This week sees the publication of How to build houses and save the countryside by former CPRE chief executive Shaun Spiers, which pulls together many of the debates and issues that dominated his time with us. Its timing is particularly pertinent given the current consultation on national planning rules, given its exploration of the nature of the housing crisis and its impact on our countryside. It includes a look at the historic context, rural housing, environmental constraints, design, and how a revised, refocused planning system could provide a route forward.
Shaun Spiers said: ‘We need to build more new homes in England and we can do so, but only with radical changes to policy. For years we have managed the difficult trick of building too few homes while losing too much countryside. Many rural communities are embattled, fighting constant development proposals because they assume – often rightly – that the homes built will be poor quality and unaffordable to most people.
‘It doesn’t have to be like this. My book makes the case for a new approach. It is strongly pro-housing, particularly affordable housing in villages, but at the same time it seeks to show just why the countryside matters and why it must be safeguarded.
‘Sadly, the Government’s recent announcements on housing are too close to recent history – high targets imposed on local authorities, without the means of delivering them. The predictable result will be too few houses built, too much countryside lost, and too much energy devoted to countryside battles rather than to working out how and where to build the good quality homes the country needs.’

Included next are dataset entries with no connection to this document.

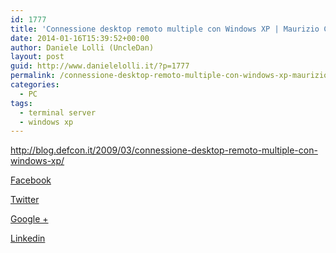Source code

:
 ```yaml
---
id: 1777
title: 'Connessione desktop remoto multiple con Windows XP | Maurizio Condini &#8211; Defcon.it Blog'
date: 2014-01-16T15:39:52+00:00
author: Daniele Lolli (UncleDan)
layout: post
guid: http://www.danielelolli.it/?p=1777
permalink: /connessione-desktop-remoto-multiple-con-windows-xp-maurizio-condini-defcon-it-blog-01-2014.html
categories:
  - PC
tags:
  - terminal server
  - windows xp
---
```

<http://blog.defcon.it/2009/03/connessione-desktop-remoto-multiple-con-windows-xp/>

<div class="container_share">
  <a href="http://www.facebook.com/sharer.php?u=http://www.danielelolli.it/connessione-desktop-remoto-multiple-con-windows-xp-maurizio-condini-defcon-it-blog-01-2014.html&t=Connessione desktop remoto multiple con Windows XP | Maurizio Condini &#8211; Defcon.it Blog" target="_blank" class="button_purab_share facebook"><span><i class="icon-facebook"></i></span>
  
  <p>
    Facebook
  </p></a> 
  
  <a href="http://twitter.com/share?url=http://www.danielelolli.it/connessione-desktop-remoto-multiple-con-windows-xp-maurizio-condini-defcon-it-blog-01-2014.html&text=Connessione desktop remoto multiple con Windows XP | Maurizio Condini &#8211; Defcon.it Blog" target="_blank" class="button_purab_share twitter"><span><i class="icon-twitter"></i></span>
  
  <p>
    Twitter
  </p></a> 
  
  <a href="https://plus.google.com/share?url=http://www.danielelolli.it/connessione-desktop-remoto-multiple-con-windows-xp-maurizio-condini-defcon-it-blog-01-2014.html" target="_blank" class="button_purab_share google-plus"><span><i class="icon-google-plus"></i></span>
  
  <p>
    Google +
  </p></a> 
  
  <a href="http://www.linkedin.com/shareArticle?mini=true&url=http://www.danielelolli.it/connessione-desktop-remoto-multiple-con-windows-xp-maurizio-condini-defcon-it-blog-01-2014.html&title=Connessione desktop remoto multiple con Windows XP | Maurizio Condini &#8211; Defcon.it Blog" target="_blank" class="button_purab_share linkedin"><span><i class="icon-linkedin"></i></span>
  
  <p>
    Linkedin
  </p></a>
</div>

In the book, Shaun argues that to drive house building on the scale needed, government must strike a contract with civil society: in return for public support and acceptance of the loss of some countryside, it must guarantee high quality, affordable and social developments, in the right locations. Simply imposing development, as recent governments of all political persuasions have attempted, will not work. Shaun makes a powerful case for democratic planning reform and a more active role for the state, including local government.